[About this task] Find the lines below holding the word "test" and copy each of them.

[Material for this task]

--- --- ---

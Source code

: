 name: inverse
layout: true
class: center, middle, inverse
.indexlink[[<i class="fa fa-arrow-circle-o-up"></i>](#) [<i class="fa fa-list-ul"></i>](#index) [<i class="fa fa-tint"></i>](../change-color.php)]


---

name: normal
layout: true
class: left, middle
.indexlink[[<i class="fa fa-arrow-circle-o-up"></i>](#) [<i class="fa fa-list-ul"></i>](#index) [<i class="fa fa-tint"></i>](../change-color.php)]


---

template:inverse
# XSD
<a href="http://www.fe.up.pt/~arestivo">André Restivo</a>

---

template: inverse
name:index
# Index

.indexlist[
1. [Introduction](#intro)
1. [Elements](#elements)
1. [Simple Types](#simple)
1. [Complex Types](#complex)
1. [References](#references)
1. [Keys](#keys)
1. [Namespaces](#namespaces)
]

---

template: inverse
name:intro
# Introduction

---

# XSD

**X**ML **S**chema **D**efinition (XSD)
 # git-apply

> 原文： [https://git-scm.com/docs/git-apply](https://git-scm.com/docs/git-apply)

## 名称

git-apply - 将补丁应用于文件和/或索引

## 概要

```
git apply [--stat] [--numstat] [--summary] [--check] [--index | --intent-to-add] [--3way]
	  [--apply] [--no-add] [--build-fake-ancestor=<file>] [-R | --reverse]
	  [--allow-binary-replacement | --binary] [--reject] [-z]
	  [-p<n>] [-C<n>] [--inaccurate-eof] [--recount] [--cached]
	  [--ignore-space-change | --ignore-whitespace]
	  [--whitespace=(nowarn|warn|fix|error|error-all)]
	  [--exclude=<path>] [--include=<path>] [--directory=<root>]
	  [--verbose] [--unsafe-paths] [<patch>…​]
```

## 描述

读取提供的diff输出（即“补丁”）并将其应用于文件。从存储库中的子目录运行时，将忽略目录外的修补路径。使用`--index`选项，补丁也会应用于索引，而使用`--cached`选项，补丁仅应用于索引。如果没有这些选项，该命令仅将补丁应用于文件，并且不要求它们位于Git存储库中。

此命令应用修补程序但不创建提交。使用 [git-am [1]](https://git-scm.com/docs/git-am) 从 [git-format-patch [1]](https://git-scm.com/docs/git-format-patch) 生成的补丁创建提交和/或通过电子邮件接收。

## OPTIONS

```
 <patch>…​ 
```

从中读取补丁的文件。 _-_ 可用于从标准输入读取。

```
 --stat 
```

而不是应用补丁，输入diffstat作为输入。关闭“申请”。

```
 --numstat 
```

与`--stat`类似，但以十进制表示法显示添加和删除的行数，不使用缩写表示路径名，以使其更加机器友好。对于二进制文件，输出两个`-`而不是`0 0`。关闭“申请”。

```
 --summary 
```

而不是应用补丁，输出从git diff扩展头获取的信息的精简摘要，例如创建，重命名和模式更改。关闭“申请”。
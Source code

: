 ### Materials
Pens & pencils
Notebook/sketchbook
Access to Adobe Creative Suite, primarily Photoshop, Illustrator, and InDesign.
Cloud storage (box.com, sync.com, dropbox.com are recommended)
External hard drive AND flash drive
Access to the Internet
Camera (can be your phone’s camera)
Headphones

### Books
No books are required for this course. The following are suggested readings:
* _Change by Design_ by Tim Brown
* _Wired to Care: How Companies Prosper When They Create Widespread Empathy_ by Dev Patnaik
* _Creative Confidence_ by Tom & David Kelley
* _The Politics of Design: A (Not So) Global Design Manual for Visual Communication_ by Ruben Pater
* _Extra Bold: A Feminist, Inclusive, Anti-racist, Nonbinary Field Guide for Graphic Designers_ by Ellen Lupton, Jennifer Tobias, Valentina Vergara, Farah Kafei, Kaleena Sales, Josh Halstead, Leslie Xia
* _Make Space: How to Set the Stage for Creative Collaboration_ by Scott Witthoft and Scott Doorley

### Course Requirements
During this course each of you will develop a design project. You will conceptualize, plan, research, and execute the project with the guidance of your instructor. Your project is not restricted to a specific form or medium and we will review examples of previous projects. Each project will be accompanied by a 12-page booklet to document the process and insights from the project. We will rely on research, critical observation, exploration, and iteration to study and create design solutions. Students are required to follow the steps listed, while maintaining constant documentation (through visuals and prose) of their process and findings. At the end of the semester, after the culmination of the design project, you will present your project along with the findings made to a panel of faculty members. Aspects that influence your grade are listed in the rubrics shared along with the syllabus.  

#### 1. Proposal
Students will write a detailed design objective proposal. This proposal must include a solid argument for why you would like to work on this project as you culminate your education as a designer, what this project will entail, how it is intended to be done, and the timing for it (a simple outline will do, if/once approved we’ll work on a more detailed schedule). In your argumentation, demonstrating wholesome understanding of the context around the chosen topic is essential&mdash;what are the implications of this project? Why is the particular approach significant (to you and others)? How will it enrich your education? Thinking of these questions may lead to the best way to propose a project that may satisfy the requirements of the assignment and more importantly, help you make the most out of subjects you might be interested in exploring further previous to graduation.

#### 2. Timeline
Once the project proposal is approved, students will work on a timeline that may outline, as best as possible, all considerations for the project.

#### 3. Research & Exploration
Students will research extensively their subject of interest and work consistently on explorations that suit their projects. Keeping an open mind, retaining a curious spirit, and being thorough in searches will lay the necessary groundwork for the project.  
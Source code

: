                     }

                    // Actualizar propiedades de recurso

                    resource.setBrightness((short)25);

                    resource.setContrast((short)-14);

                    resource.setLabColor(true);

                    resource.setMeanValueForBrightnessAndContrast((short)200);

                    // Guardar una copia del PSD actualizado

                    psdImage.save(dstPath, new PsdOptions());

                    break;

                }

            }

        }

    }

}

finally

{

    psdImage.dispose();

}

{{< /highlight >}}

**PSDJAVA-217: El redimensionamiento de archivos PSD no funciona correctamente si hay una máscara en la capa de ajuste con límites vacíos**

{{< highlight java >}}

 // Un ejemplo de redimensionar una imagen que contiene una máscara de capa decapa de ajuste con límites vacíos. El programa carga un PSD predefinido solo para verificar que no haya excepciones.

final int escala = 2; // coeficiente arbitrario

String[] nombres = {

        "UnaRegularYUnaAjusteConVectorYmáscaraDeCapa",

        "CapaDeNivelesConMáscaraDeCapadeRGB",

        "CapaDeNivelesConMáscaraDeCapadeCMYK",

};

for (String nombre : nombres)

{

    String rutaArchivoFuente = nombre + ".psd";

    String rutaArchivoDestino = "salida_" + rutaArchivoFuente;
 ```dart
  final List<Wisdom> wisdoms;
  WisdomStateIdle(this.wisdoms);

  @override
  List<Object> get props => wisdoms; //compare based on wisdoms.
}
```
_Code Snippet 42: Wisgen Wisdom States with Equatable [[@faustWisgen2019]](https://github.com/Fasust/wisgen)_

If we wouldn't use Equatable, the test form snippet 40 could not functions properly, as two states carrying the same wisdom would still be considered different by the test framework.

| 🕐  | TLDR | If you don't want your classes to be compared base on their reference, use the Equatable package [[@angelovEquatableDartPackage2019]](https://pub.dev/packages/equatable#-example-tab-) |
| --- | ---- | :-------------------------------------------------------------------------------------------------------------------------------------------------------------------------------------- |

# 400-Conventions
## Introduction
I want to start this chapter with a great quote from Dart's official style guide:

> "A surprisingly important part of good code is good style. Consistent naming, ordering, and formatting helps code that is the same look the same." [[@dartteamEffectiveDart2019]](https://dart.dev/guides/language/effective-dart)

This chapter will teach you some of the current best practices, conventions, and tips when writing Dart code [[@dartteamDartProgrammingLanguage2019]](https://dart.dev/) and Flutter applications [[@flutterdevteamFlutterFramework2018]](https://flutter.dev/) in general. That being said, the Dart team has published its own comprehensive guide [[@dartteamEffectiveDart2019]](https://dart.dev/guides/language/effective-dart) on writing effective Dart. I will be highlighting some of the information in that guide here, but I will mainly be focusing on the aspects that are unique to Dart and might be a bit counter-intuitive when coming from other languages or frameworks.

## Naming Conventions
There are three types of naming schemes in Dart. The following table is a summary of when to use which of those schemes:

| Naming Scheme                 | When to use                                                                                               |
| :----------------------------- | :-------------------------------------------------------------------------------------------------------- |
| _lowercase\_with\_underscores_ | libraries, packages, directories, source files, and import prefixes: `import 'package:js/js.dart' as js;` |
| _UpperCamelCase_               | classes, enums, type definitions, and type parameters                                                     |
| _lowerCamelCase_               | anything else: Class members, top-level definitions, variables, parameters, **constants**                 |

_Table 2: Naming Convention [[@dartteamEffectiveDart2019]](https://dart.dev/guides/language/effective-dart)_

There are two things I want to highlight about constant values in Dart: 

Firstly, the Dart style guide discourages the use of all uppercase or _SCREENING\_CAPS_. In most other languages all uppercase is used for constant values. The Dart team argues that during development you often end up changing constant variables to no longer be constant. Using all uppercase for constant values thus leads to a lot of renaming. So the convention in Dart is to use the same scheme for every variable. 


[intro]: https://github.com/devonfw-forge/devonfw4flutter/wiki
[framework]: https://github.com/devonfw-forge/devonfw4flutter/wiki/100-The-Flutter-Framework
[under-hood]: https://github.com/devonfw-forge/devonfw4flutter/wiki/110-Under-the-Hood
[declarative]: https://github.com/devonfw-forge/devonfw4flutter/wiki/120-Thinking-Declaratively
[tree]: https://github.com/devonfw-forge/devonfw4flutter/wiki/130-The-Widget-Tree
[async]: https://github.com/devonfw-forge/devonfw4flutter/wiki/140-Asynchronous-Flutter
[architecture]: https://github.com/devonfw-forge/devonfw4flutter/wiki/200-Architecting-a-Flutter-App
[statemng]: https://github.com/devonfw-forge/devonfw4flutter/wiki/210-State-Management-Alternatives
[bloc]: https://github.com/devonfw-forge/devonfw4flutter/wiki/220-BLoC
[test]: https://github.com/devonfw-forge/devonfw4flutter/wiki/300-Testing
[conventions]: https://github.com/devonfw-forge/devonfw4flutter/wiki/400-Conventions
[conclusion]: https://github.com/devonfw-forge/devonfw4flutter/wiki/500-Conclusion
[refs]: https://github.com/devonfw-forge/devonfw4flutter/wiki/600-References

--- --- ---

[Answer to the problem]
If we wouldn't use Equatable, the test form snippet 40 could not functions properly, as two states carrying the same wisdom would still be considered different by the test framework.
[test]: https://github.com/devonfw-forge/devonfw4flutter/wiki/300-Testing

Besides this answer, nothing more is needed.